Ensuring an adequately trained and well-distributed health workforce is critical to maintaining the health and well-being of the population. Imbalances in supply and distribution make it challenging for already overburdened providers to meet the needs of their communities and threaten states’ ability to effectively prepare a workforce response in times of public health crises. State policy makers need accurate health care workforce data to assess the supply, demand, and distribution of health care providers and to plan for the future. Accurate health workforce data will help states achieve an appropriate balance of clinicians in the right settings and geographic locations to meet demand. It can also help states assess existing recruitment and retention policies and restructure incentives to address gaps. By collecting standardized information on licensed health care professionals, states can streamline health care workforce data collection and analysis to address key policy questions and improve health care access and delivery.
This toolkit 1) describes how health care workforce data can be used to address questions regarding access to care, 2) provides a series of considerations for states to improve their health care workforce data collection, and 3) presents examples of states that have leveraged data effectively to inform policy.
The health care workforce is critical to maintaining the health and well-being of the population within a given state. However, many states lack information necessary to accurately assess the existing supply, demand, and distribution of health care providers. Without data, states may have a general awareness of workforce shortages and geographic imbalances, generally represented by higher concentrations of health care providers in and surrounding certain metropolitan areas and lower concentrations in rural and low-income urban areas, but they lack ability to quantify the issues. With the right data, states can make decisions based on facts rather than anecdotes, leveling the playing field across interested parties.
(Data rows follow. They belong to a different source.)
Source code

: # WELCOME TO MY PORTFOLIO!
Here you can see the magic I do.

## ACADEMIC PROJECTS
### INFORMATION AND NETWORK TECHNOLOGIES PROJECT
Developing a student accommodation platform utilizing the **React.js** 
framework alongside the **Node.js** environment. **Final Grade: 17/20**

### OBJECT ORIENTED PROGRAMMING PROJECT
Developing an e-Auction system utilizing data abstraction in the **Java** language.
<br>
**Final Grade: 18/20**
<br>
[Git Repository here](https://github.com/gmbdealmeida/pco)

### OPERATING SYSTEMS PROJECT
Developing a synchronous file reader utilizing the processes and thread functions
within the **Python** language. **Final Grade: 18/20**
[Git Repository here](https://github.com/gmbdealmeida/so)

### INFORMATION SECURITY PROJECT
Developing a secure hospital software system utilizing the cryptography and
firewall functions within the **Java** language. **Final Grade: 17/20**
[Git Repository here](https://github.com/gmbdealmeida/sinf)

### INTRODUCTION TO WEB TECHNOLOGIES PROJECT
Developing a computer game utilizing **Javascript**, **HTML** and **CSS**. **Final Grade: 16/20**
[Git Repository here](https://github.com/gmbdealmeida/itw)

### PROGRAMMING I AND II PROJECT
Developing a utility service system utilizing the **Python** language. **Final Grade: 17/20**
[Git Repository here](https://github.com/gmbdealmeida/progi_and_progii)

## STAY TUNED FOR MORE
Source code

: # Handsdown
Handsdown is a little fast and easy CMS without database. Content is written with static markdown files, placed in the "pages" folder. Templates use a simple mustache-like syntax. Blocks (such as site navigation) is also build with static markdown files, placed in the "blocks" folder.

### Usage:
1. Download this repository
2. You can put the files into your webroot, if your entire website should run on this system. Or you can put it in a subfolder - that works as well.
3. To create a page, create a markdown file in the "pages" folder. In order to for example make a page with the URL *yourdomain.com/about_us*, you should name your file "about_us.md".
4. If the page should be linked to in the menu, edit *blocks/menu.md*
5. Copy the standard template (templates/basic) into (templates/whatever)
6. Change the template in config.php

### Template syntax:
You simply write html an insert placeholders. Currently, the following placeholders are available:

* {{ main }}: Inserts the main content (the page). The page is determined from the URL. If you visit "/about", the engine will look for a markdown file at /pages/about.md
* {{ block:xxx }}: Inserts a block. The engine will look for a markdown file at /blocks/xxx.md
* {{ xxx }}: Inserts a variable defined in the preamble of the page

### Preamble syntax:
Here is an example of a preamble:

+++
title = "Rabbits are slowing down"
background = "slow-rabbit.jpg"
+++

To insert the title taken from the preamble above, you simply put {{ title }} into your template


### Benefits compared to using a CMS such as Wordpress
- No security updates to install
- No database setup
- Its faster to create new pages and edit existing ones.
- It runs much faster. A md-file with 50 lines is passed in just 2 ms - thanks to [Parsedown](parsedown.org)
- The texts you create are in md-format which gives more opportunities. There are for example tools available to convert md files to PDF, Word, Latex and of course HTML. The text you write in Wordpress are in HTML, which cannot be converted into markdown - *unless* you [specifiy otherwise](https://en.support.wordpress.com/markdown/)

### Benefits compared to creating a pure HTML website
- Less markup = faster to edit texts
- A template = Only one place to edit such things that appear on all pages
Some researchers predict national shortages of certain health care providers that will grow worse over time. In addition, health care workforce imbalances threaten states’ ability to effectively respond in times of public health crises. As states transform their health care systems to enhance the quality and slow the growth of health care costs, new delivery models require investment in different types of providers and new technologies to provide care in diverse settings. Imbalances in supply and distribution can make it challenging for already overburdened providers to serve their communities, making transformation efforts potentially seem out of reach and further exacerbating access and quality disparities in rural and other underserved areas.
With more robust data states can take a more holistic approach with consideration of state specific payment, delivery, and licensure policies to address the supply and distribution of providers by specialty, setting, and location to ensure the right providers are in communities where they are most needed.
Normal health workforce challenges have been exacerbated by the COVID-19 pandemic. As cases of COVID-19 have risen and demands on the workforce have increased, states have established significant flexibilities through executive orders, legislation, regulations, and guidance to increase the size and capacity of the workforce. Facing current significant budget shortfalls, states must evaluate their programs and identify areas of greatest need to inform policy and programming, including how telehealth policies affect the health workforce.
Collecting and analyzing health care workforce data helps states identify shortages and maldistribution, leverage targeted workforce development solutions, prepare responses to public health emergencies, and plan for the future by analyzing trends and anticipating changes. As states incentivize new payment and delivery models and scope of practice policies evolve, it is important to continuously look at health workforce trends in the context of such changes. By collecting standardized information on licensed health care professionals, states can identify areas of need and determine if current recruitment and retention strategies are working.